These runs pretty much confirm what I found to happen. My test machine for
this was also 4x. I can't see how the code would behave differently on 2x.
Perhaps if I make the prio_bias multiplied instead of added to the cpu load
it will be less affected by SCHED_LOAD_SCALE. The attached patch was
confirmed during testing to also provide smp distribution according to nice
on 4x. Carlos I know your machine is in production so you testing may not be
easy for you. Please try this on top if you have time.

Cheers,
Con

---
This patch alters the effect priority bias has on busy rebalancing by
multiplying the cpu load by the total priority instead of adding it.

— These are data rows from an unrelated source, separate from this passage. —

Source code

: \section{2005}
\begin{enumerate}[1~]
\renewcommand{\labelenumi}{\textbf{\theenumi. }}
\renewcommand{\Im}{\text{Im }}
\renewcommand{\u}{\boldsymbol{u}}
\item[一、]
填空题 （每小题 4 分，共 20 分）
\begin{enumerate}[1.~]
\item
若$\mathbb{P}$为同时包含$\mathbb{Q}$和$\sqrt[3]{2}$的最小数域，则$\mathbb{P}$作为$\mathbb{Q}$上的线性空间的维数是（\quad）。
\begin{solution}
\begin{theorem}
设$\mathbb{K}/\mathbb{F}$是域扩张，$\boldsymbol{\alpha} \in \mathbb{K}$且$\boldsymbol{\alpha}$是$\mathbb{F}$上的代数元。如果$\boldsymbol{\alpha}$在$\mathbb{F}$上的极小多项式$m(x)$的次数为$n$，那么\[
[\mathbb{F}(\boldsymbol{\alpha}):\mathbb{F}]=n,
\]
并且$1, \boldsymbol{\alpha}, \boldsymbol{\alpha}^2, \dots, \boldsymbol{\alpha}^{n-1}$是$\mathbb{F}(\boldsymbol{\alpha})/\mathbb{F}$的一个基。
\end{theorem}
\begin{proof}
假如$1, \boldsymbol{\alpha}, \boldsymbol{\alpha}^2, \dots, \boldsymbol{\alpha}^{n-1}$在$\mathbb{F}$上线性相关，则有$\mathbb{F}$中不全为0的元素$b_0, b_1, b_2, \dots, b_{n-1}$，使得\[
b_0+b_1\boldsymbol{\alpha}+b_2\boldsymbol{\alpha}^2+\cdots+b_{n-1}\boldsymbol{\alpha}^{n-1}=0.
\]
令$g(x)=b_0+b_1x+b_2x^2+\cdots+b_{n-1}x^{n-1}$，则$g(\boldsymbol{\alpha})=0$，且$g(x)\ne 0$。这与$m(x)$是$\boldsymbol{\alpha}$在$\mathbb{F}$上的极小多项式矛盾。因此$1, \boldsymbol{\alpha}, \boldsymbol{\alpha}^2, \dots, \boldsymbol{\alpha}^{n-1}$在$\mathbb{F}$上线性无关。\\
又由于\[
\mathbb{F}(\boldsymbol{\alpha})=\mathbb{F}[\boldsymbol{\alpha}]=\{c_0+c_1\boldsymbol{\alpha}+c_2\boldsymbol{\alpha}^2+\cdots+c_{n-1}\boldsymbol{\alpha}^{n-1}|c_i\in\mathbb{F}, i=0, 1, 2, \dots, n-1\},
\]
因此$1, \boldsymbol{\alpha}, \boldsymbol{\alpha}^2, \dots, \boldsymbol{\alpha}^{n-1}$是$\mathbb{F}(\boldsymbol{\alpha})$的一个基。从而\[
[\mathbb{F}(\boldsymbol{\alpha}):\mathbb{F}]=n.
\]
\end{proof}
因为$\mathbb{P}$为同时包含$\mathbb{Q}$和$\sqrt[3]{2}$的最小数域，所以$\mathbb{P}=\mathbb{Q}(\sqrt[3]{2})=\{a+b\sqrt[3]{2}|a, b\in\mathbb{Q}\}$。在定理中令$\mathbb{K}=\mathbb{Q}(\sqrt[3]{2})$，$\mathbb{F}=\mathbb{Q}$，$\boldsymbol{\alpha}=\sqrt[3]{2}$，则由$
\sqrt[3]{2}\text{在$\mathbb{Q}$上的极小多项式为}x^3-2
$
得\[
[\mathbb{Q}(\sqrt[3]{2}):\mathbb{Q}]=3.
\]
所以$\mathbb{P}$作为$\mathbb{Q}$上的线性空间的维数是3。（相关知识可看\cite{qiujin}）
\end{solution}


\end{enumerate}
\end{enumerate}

Signed-off-by: Con Kolivas <[email protected]>


Attachments:
(No filename) (4.04 kB)
alter_prio_bias.diff (912.00 B)
Download all attachments

2005-05-09 18:56:13

by Markus Tornqvist

[permalink] [raw]
Subject: Re: [ck] Re: [PATCH] implement nice support across physical cpus on SMP

On Mon, May 09, 2005 at 09:47:05PM +1000, Con Kolivas wrote:
>
>Thanks for feedback.

For once I can give something back, it seems; thus it's my pleasure.

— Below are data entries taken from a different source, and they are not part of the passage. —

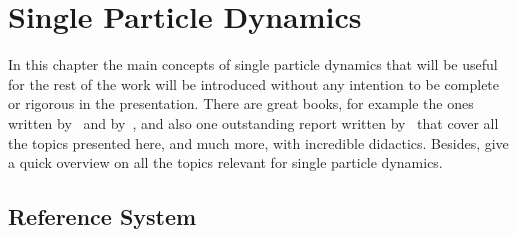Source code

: \chapter{Single Particle Dynamics}\label{cap:single_particle_dynamics}

    In this chapter the main concepts of single particle dynamics that will be useful for the rest of the work will be introduced without any intention to be complete or rigorous in the presentation. There are great books, for example the ones written by~ and by~, and also one outstanding report written by~ that cover all the topics presented here, and much more, with incredible didactics. Besides,  give a quick overview on all the topics relevant for single particle dynamics.

\section{Reference System}

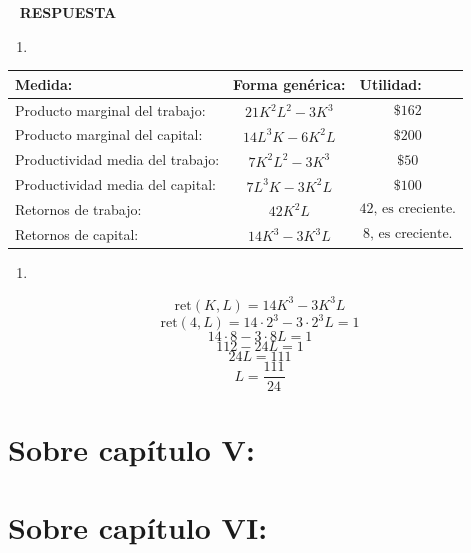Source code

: \documentclass[
  letterpaper,
  DIV=11,
  numbers=noendperiod]{scrreport}
\providecommand{\tightlist}{%
  \setlength{\itemsep}{0pt}\setlength{\parskip}{0pt}}\usepackage{longtable,booktabs,array}
\begin{document}
~ \textbf{RESPUESTA}

\begin{enumerate}
\def\labelenumi{\arabic{enumi})}
\tightlist
\item
\end{enumerate}

\begin{table}[h]
    \centering
    \begin{tabular}{|p{40mm}|p{40mm}|p{40mm}|}
        \hline
        Medida: & Forma genérica: & Utilidad: \\\hline
        Producto marginal del trabajo: & \[21K^2L^2-3K^3\] & \[\$162\] \\\hline
        Producto marginal del capital: &  \[14L^3K-6K^2L\] & \[\$200\]\\\hline
        Productividad media del trabajo: & \[7K^2L^2-3K^3\] & \[\$50\] \\\hline
        Productividad media del capital: & \[7L^3K-3K^2L\] & \[\$100\] \\\hline
        Retornos de trabajo: & \[42K^2L\] & \[42 \text{, es creciente.}\] \\\hline 
        Retornos de capital: & \[14K^3 - 3K^3L\] & \[8 \text{, es creciente.}\] \\\hline
    \end{tabular}
    
\end{table}

\begin{enumerate}
\def\labelenumi{\arabic{enumi})}
\setcounter{enumi}{1}
\tightlist
\item
\end{enumerate}

\[
\text{ret}(K,L)=14K^3 - 3K^3L
\] \[
\text{ret}(4,L)=14\cdot 2^3 - 3\cdot 2^3L=1
\] \[
14\cdot 8 - 3\cdot 8 L=1
\] \[
112 - 24L=1
\] \[
24L=111
\] \[
L=\frac{111}{24}
\]


\hypertarget{sobre-capuxedtulo-v}{%
\chapter{Sobre capítulo V:}\label{sobre-capuxedtulo-v}}


\hypertarget{sobre-capuxedtulo-vi-1}{%
\chapter{Sobre capítulo VI:}\label{sobre-capuxedtulo-vi-1}}
\end{document}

>> top - 11:09:24 up 15:30, 2 users, load average: 4.99, 3.55, 1.63
>> PID USER PR NI VIRT SHR S %CPU %MEM TIME+ #C COMMAND
>> 3917 mjt 25 0 5660 936 R 99.6 0.0 6:11.35 0 load_base.sh
>> 3918 mjt 24 0 5660 936 R 99.6 0.0 6:11.34 3 load_base.sh
>> 3916 mjt 39 0 5660 936 R 65.7 0.0 3:28.95 2 load_base.sh
>> 3919 mjt 39 19 5660 936 R 7.0 0.0 0:23.54 1 load_base.sh
>> 3920 mjt 39 19 5660 936 R 3.0 0.0 0:10.33 2 load_base.sh
>
>These runs don't look absolutely "ideal" as one nice 19 task is bound to cpu1
>however since you're running hyperthreading it would seem the SMT nice code
>is keeping that under check anyway (0:23 vs 6:11)

So let no one touch the SMT code as long as it works...

>These runs pretty much confirm what I found to happen. My test machine for
>this was also 4x. I can't see how the code would behave differently on 2x.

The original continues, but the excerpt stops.